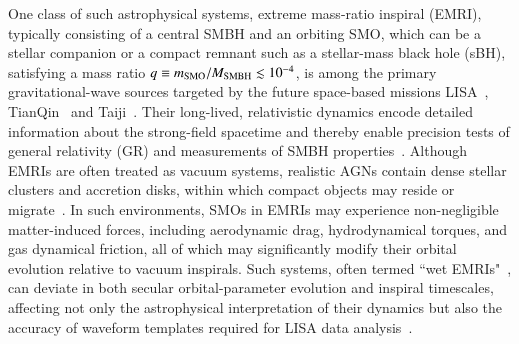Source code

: \documentclass[aps,prx,reprint,superscriptaddress,nofootinbib,longbibliography]{revtex4-1}
\begin{document}



 One class of such astrophysical systems, extreme mass-ratio inspiral (EMRI), typically consisting of a central SMBH and an orbiting SMO, which can be a stellar companion or a compact remnant such as a stellar-mass black hole (sBH), satisfying a mass ratio $q\equiv m_{\rm SMO}/M_{\rm SMBH}\lesssim 10^{-4}$, is among the primary gravitational-wave sources targeted by the future space-based missions LISA~\cite{baker2019laserinterferometerspaceantenna}, TianQin~\cite{10.1093/ptep/ptaa114} and Taiji~\cite{10.1093/ptep/ptaa083}. Their long-lived, relativistic dynamics encode detailed information about the strong-field spacetime and thereby enable precision tests of general relativity (GR) and measurements of SMBH properties~\cite{AmaroSeoane2018,Barack:2018yvs,Gair:2012nm}. Although EMRIs are often treated as vacuum systems, realistic AGNs contain dense stellar clusters and accretion disks, within which compact objects may reside or migrate~\cite{PhysRevD.75.024034,10.1111/j.1365-2966.2006.11155.x,PhysRevD.103.103018,PhysRevD.104.063007,Pan_2021,PhysRevD.105.083005,10.1093/mnras/stad749}.
 In such environments, SMOs in EMRIs may experience non-negligible matter-induced forces, including aerodynamic drag, hydrodynamical torques, and gas dynamical friction, all of which may significantly modify their orbital evolution relative to vacuum inspirals. Such systems, often termed ``wet EMRIs"~\cite{PhysRevD.104.063007}, can deviate in both secular orbital-parameter evolution and inspiral timescales, affecting not only the astrophysical interpretation of their dynamics but also the accuracy of waveform templates required for LISA data analysis~\cite{PhysRevD.84.024032,10.1093/mnras/staa3976,10.1093/mnras/stz1026}.
\end{document}
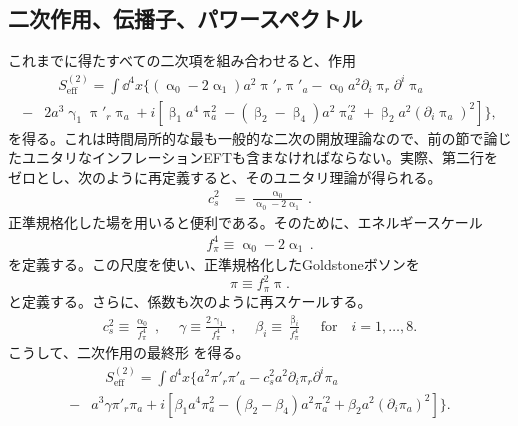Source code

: \documentclass[a4paper,11pt,oneside]{article}
\theoremstyle{definition}
\numberwithin{equation}{section}
\newcommand{\pir}{\pi_{r}}
\newcommand{\pia}{\pi_{a}}
\begin{document}
\subsection{二次作用、伝播子、パワースペクトル}



これまでに得たすべての二次項を組み合わせると、作用
\begin{align}
&\quad S_{\mathrm{eff}}^{(2)} = \int \dd^4 x \Big\{\left( \upalpha_0 -2 \upalpha_1\right) a^2 \uppi'_{r} \uppi'_{a} - \upalpha_0 a^2 \partial_i \uppi_{r}  \partial^i \uppi_{a}   \\
-& 2 a^3 \upgamma_1 \uppi'_{r} \uppi_a + i \left[\upbeta_1 a^4 \uppi_a^2 - \left(\upbeta_2 - \upbeta_4\right) a^2\uppi_a^{\prime2} + \upbeta_2 a^2 \left(\partial_i \uppi_{a} \right)^2\right] \Big\}, \nonumber
\end{align}
を得る。これは時間局所的な最も一般的な二次の開放理論なので、前の節で論じたユニタリなインフレーションEFTも含まなければならない。実際、第二行をゼロとし、次のように再定義すると、そのユニタリ理論が得られる。
\begin{align}
c_{s}^{2} &= \frac{\upalpha_0}{\upalpha_{0}-2\upalpha_1} \,.
\end{align}
正準規格化した場を用いると便利である。そのために、エネルギースケール
\begin{align}
f_\pi^4 \equiv \upalpha_0 -2 \upalpha_1\,.
\end{align}
を定義する。この尺度を使い、正準規格化したGoldstoneボソンを
\begin{equation}\label{eq:can}
\pi \equiv f_\pi^2 \uppi.
\end{equation}
と定義する。さらに、係数も次のように再スケールする。
\begin{align}
c_s^{2} \equiv \frac{\upalpha_{0}}{f_\pi^4}\;,\quad\; \gamma \equiv
\frac{2\upgamma_{1}}{f_\pi^4}\;,\quad\;\beta_{i} \equiv \frac{\upbeta_{i}}{f_{\pi}^{4}}\;\quad\mathrm{for}\quad i = 1, \ldots, 8.
\end{align}
こうして、二次作用の最終形
を得る。
\begin{align}\label{eq:canonorm} 
&\quad S_{\mathrm{eff}}^{(2)} = \int \dd^4 x \Big\{ a^2 \pi'_{r} \pi'_{a} - c_{s}^{2} a^2 \partial_i \pir  \partial^i \pia  \\
-&  a^3 \gamma \pi'_{r} \pia + i \left[\beta_{1} a^4 \pia^2 - \left(\beta_2 - \beta_4\right) a^2\pia^{\prime 2} + \beta_2 a^2 \left(\partial_i \pia \right)^2\right] \Big\}. \nonumber
\end{align}
\end{document}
::::::::
Problem: Leave the pictures out and print every record exactly.

Solution to this task:
Source code

: \documentclass[aps,prx,reprint,superscriptaddress,nofootinbib,longbibliography]{revtex4-1}
\begin{document}



 One class of such astrophysical systems, extreme mass-ratio inspiral (EMRI), typically consisting of a central SMBH and an orbiting SMO, which can be a stellar companion or a compact remnant such as a stellar-mass black hole (sBH), satisfying a mass ratio $q\equiv m_{\rm SMO}/M_{\rm SMBH}\lesssim 10^{-4}$, is among the primary gravitational-wave sources targeted by the future space-based missions LISA~\cite{baker2019laserinterferometerspaceantenna}, TianQin~\cite{10.1093/ptep/ptaa114} and Taiji~\cite{10.1093/ptep/ptaa083}. Their long-lived, relativistic dynamics encode detailed information about the strong-field spacetime and thereby enable precision tests of general relativity (GR) and measurements of SMBH properties~\cite{AmaroSeoane2018,Barack:2018yvs,Gair:2012nm}. Although EMRIs are often treated as vacuum systems, realistic AGNs contain dense stellar clusters and accretion disks, within which compact objects may reside or migrate~\cite{PhysRevD.75.024034,10.1111/j.1365-2966.2006.11155.x,PhysRevD.103.103018,PhysRevD.104.063007,Pan_2021,PhysRevD.105.083005,10.1093/mnras/stad749}.
 In such environments, SMOs in EMRIs may experience non-negligible matter-induced forces, including aerodynamic drag, hydrodynamical torques, and gas dynamical friction, all of which may significantly modify their orbital evolution relative to vacuum inspirals. Such systems, often termed ``wet EMRIs"~\cite{PhysRevD.104.063007}, can deviate in both secular orbital-parameter evolution and inspiral timescales, affecting not only the astrophysical interpretation of their dynamics but also the accuracy of waveform templates required for LISA data analysis~\cite{PhysRevD.84.024032,10.1093/mnras/staa3976,10.1093/mnras/stz1026}.
\end{document}
Source code

: \documentclass[a4paper,11pt,oneside]{article}
\theoremstyle{definition}
\numberwithin{equation}{section}
\newcommand{\pir}{\pi_{r}}
\newcommand{\pia}{\pi_{a}}
\begin{document}
\subsection{二次作用、伝播子、パワースペクトル}



これまでに得たすべての二次項を組み合わせると、作用
\begin{align}
&\quad S_{\mathrm{eff}}^{(2)} = \int \dd^4 x \Big\{\left( \upalpha_0 -2 \upalpha_1\right) a^2 \uppi'_{r} \uppi'_{a} - \upalpha_0 a^2 \partial_i \uppi_{r}  \partial^i \uppi_{a}   \\
-& 2 a^3 \upgamma_1 \uppi'_{r} \uppi_a + i \left[\upbeta_1 a^4 \uppi_a^2 - \left(\upbeta_2 - \upbeta_4\right) a^2\uppi_a^{\prime2} + \upbeta_2 a^2 \left(\partial_i \uppi_{a} \right)^2\right] \Big\}, \nonumber
\end{align}
を得る。これは時間局所的な最も一般的な二次の開放理論なので、前の節で論じたユニタリなインフレーションEFTも含まなければならない。実際、第二行をゼロとし、次のように再定義すると、そのユニタリ理論が得られる。
\begin{align}
c_{s}^{2} &= \frac{\upalpha_0}{\upalpha_{0}-2\upalpha_1} \,.
\end{align}
正準規格化した場を用いると便利である。そのために、エネルギースケール
\begin{align}
f_\pi^4 \equiv \upalpha_0 -2 \upalpha_1\,.
\end{align}
を定義する。この尺度を使い、正準規格化したGoldstoneボソンを
\begin{equation}\label{eq:can}
\pi \equiv f_\pi^2 \uppi.
\end{equation}
と定義する。さらに、係数も次のように再スケールする。
\begin{align}
c_s^{2} \equiv \frac{\upalpha_{0}}{f_\pi^4}\;,\quad\; \gamma \equiv
\frac{2\upgamma_{1}}{f_\pi^4}\;,\quad\;\beta_{i} \equiv \frac{\upbeta_{i}}{f_{\pi}^{4}}\;\quad\mathrm{for}\quad i = 1, \ldots, 8.
\end{align}
こうして、二次作用の最終形
を得る。
\begin{align}\label{eq:canonorm} 
&\quad S_{\mathrm{eff}}^{(2)} = \int \dd^4 x \Big\{ a^2 \pi'_{r} \pi'_{a} - c_{s}^{2} a^2 \partial_i \pir  \partial^i \pia  \\
-&  a^3 \gamma \pi'_{r} \pia + i \left[\beta_{1} a^4 \pia^2 - \left(\beta_2 - \beta_4\right) a^2\pia^{\prime 2} + \beta_2 a^2 \left(\partial_i \pia \right)^2\right] \Big\}. \nonumber
\end{align}
\end{document}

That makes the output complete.